> _Task to complete_
Please state the number of lines in the entries below where the word "from" appears. Include nothing else.

------------------------

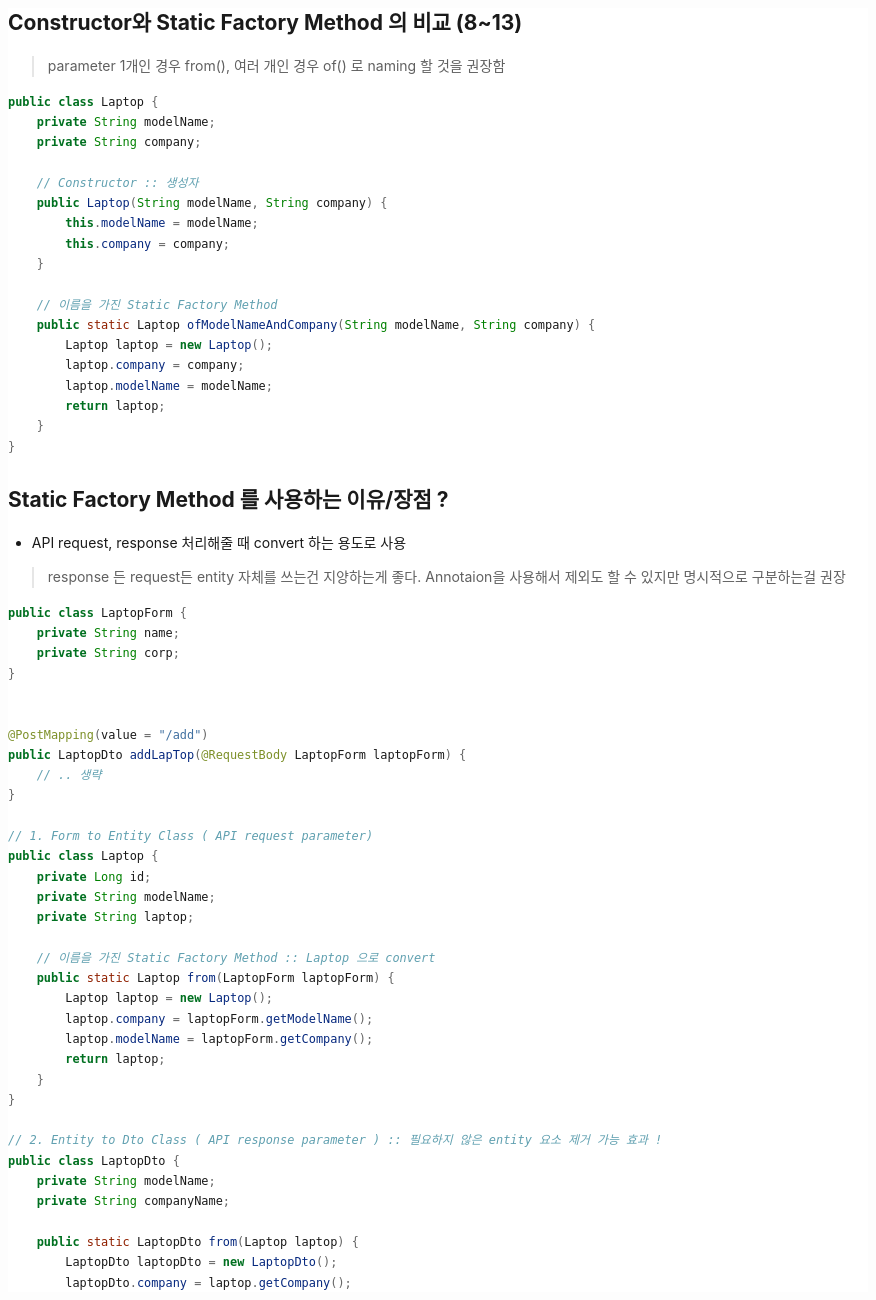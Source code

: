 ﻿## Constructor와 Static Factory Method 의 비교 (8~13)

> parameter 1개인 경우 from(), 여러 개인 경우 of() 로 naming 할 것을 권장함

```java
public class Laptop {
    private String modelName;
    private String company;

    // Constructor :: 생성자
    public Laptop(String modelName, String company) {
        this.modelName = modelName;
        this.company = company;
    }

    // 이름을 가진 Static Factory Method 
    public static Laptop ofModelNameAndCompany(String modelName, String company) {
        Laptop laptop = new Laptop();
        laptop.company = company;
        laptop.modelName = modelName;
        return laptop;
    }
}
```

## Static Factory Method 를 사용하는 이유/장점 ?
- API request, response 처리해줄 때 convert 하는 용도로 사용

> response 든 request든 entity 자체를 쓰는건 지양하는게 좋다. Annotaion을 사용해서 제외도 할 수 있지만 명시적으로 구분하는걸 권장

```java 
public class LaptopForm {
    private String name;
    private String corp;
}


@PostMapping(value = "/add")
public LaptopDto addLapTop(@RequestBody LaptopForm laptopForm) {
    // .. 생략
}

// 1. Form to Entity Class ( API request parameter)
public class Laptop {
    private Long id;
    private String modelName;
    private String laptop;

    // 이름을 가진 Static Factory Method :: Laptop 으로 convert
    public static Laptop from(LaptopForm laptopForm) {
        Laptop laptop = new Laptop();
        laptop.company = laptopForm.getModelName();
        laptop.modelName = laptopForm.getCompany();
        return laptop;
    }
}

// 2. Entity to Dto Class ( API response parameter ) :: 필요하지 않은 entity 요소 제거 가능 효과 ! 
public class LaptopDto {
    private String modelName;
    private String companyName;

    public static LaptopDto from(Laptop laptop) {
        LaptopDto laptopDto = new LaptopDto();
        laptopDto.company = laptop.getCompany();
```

------------------------

> _Written answer_
3